Quand, pauvre Crétin de base, inconnu et isolé de tous au fond de sa province, on songe à se mesurer à un penseur politique de la taille de Philippe Val, on est forcément saisi d’une affreuse inquiétude, rongé par l’anxiété…. Affronter un tel puits de science ? Une telle érudition ? Une telle finesse d’analyse ? On est tenté de renoncer, de retourner à la sombre médiocrité du Crétinisme ratiocinant en essuyant humblement d’un revers de main tremblant les vestiges du mollard qu’on vient de se prendre en pleine gueule.
Heureusement pour l’imbécile, notre illusionniste de la politique, trop shooté sans doute aux neuves drogues pour lui du libéralisme militant, écrit à 2500 à l’heure, et ce faisant aligne une des plus denses concentrations d’inexactitudes historiques, de jugements à l’emporte-pièce, d’anachronismes et de contre-vérités pures et simples qui se puisse rencontrer dans un éditorial. Notre Crétin jubile : on lui facilite la tâche.
Commençons par le meilleur : Jacques Doriot, le Grand Jacques, fondateur du PPF, le premier parti collabo de France et sans doute le seul purement et authentiquement fasciste… Voici comment le présente notre fulgurant analyste :
« … Jacques Doriot, vieux militant socialiste exclu du Parti des Traîtres en 1934… ».
Socialiste, Doriot ? Numéro deux du Parti Communiste, bolchevik de la première heure, leader de la lutte contre la guerre du Rif, au Maroc en 22, longtemps pressenti pour remplacer Thorez à la tête du Parti ! C’est même par déception de ne pas avoir été choisi qu’il décidera de quitter le PCF. En 1934, effectivement, amenant avec lui deux autres Crétins de haut rang dans l’Internationale, Barbé et Célor, ainsi que la section de Saint-Denis du PCF qui formera le noyau dur de son Parti Populaire Français.
Doriot ? Un Crétin de chez Crétin, celui là ! Bon, c’est pas grave, Philippe, t’as juste confondu avec Marcel Déat – nous y reviendrons…

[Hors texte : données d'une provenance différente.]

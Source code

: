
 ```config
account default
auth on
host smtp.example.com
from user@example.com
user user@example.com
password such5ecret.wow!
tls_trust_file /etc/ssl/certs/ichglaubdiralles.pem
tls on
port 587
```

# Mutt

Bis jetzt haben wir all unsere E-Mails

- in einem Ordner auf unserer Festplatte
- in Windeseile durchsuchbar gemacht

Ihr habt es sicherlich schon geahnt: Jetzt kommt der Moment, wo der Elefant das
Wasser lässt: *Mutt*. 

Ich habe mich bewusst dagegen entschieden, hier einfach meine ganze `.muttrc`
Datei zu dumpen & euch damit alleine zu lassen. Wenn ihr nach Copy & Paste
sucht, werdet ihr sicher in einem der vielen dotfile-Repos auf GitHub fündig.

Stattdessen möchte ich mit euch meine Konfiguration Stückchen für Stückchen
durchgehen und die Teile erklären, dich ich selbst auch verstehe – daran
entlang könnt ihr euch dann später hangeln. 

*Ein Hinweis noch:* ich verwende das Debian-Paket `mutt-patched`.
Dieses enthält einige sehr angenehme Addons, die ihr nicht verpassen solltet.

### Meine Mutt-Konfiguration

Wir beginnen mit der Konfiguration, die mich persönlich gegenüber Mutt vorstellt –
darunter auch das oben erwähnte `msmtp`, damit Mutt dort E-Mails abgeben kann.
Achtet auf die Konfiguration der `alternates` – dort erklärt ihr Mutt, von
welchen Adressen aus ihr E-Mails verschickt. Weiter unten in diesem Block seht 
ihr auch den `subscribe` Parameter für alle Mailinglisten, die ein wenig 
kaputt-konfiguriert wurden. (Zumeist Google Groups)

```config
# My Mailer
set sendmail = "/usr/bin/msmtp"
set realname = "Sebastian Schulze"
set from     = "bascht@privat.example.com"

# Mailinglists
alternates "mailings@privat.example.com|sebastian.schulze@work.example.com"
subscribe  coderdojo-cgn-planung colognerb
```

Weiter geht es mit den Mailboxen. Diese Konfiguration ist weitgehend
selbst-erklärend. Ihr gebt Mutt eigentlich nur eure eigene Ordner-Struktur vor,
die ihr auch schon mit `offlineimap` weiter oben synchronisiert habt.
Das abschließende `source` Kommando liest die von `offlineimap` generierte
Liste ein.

« …. Vieux militant socialiste exclu du Parti des Traîtres en 1934 pour avoir constitué une aile radicale, une sorte de parti alter-mondialiste avant la lettre. ».
Hein ? Pardon ? Mais mon pauvre Philippe, alter-mondialistes, ils l’étaient tous, à cette époque-là ! Ils avaient même une drôle de chanson qui clôturaient leurs congrès… Comment c’était, déjà ? Attends que je me souvienne… Ah oui ! « Le monde va changer de base », qu’ils disaient ! Tous ! Traîtres et Crétins, vraiment tous : Déat et Thorez, Doriot et Léon Blum, Cachin et Vincent Auriol….
Incroyable non ! Un monde qu’aurait changé de base, ce serait, comme qui dirait… un autre monde ! Et des gens qui voudraient un autre monde, comment qu’on pourrait bien les appeler ? Eh oui, l’affreux soupçon est fondé ! Ils étaient tous alter-mondialistes ! Ils s’engueulaient juste sur la façon d’y arriver, et sur la gueule qu’il pourrait avoir, le Nouveau Monde…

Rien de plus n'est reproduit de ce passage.